Temos que acordar e entender que esse não é o problema, nossa ameaça é outra, somos nós mesmos. Ficamos parados aguardando o futuro, se teremos carros elétricos, compartilhados, autônomos e não fazemos o dever de casa. Aguardamos outros decidirem o nosso rumo. No dia em que aprendermos que o nosso posto está num local normalmente muito valorizado e que cada m2 vale muito dinheiro, rentabilzaremos de outras formas. O combustível é uma commodity , a tendência é a margem se manter baixa, já que não agregamos nenhum valor ao produto na cadeia produtiva.
Operar um posto de combustíveis é muito simples, temos 5 produtos dentro de tanques subterrâneos e com controle eletrônico, isso representa 99% de nosso faturamento. A grande maioria terceiriza até o lava a jato, porque é trabalhoso e não se preocupa em operar uma loja de conveniência. E você ainda acredita que este delivery realmente é um concorrente para o seu posto? Não seria uma primeira oportunidade de enfrentar o status quo e exigir mudanças mais profundas em nosso segmento?
Sobre o modelo de negócio, tenho minhas dúvidas, o custo de operação é alto, demanda de uma logística muito eficiente, confiança do cliente. É um serviço de difícil promoção de abrangência, os postos são bem localizados por um motivo bem nobre. O cliente que solicitar este tipo de serviço, às vezes terá que abrir o portão, por vezes colocar carro na rua, acompanhar o serviço e estas podem ser dores maiores que ir abastecer em um posto que já está no seu caminho.
Não estamos nos EUA, dizer que isso funcionou lá (ainda não tive evidências disso) não é garantia para funcionar aqui. Isso vai ser bom em área rural, onde o posto está longe, mas nem Uber chegou lá ainda, então, vamos ter paciência, early adopters e outliers nunca sustentaram nenhuma empresa no mercado e só o tempo dirá se isso é sustentável.

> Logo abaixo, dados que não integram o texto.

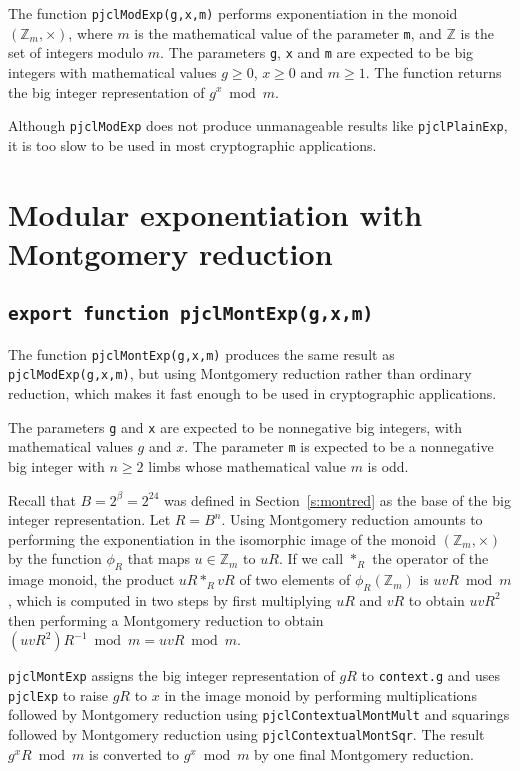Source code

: \documentclass[12pt]{article}
\begin{document}
The function {\tt pjclModExp(g,x,m)} performs exponentiation in the
monoid $(\mathbb{Z}_m,\times)$, where $m$ is the mathematical value of
the parameter {\tt m}, and $\mathbb{Z}$ is the set of integers modulo
$m$.  The parameters {\tt g}, {\tt x} and {\tt m} are expected to be
big integers with mathematical values $g \geq 0$, $x \geq 0$ and $m \geq 1$.
The function returns the big integer representation of $g^x \bmod m$.

Although {\tt pjclModExp} does not produce unmanageable results like
{\tt pjclPlainExp}, it is too slow to be used in most cryptographic
applications.

\section{Modular exponentiation with Montgomery reduction}

\subsection{\tt export function pjclMontExp(g,x,m)}

The function {\tt pjclMontExp(g,x,m)} produces the same result as {\tt
  pjclModExp(g,x,m)}, but using Montgomery reduction rather than
ordinary reduction, which makes it fast enough to be used in
cryptographic applications.

The parameters {\tt g} and {\tt x} are expected to be nonnegative big
integers, with mathematical values $g$ and $x$.  The
parameter {\tt m} is expected to be a nonnegative big integer with $n \geq 2$
limbs whose mathematical value $m$ is odd.

Recall that $B = 2^\beta = 2^{24}$ was defined in
Section~\ref{s:montred} as the base of the big integer representation.
Let $R = B^n$.  Using Montgomery reduction amounts to performing the
exponentiation in the isomorphic image of the monoid
$(\mathbb{Z}_m,\times)$ by the function $\phi_R$ that maps $u \in
\mathbb{Z}_m$ to $uR$.  If we call $\ast_R$ the operator of the image
monoid, the product $uR \ast_R vR$ of two elements of
$\phi_R(\mathbb{Z}_m)$ is $uvR \bmod m$, which is computed in two steps
by first multiplying $uR$ and $vR$ to obtain $uvR^2$ then performing a
Montgomery reduction to obtain $(uvR^2)R^{-1} \bmod m = uvR \bmod m$.

{\tt pjclMontExp} assigns the big integer representation of $gR$ to
{\tt context.g} and uses {\tt pjclExp} to raise $gR$ to $x$ in the
image monoid by performing multiplications followed by Montgomery
reduction using {\tt pjclContextualMontMult} and squarings followed by
Montgomery reduction using {\tt pjclContextualMontSqr}.  The result
$g^xR \bmod m$ is converted to $g^x \bmod m$ by one final Montgomery
reduction.
\end{document}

Se o cliente disser que é viável e quiser esse modelo, assim será.
Um modelo de negócio diferente é quando adequa-se a oferta de um produto ou serviço já estabelecido em determinado mercado para outros novos mercados.
Quem somos nós para tentar mudar os desejos e vontades do nosso cliente, se assim ele quiser, assim será e o revendedor vai atendê- lo, a ANP irá se adequar e o governo vai apoiar, pois é a vontade do povo que prevalece num governo democrático.
Nós, meros revendedores de um mercado em extinção nos reinventaremos, não somos bobos, somos comerciantes e venderemos o que o nosso cliente desejar.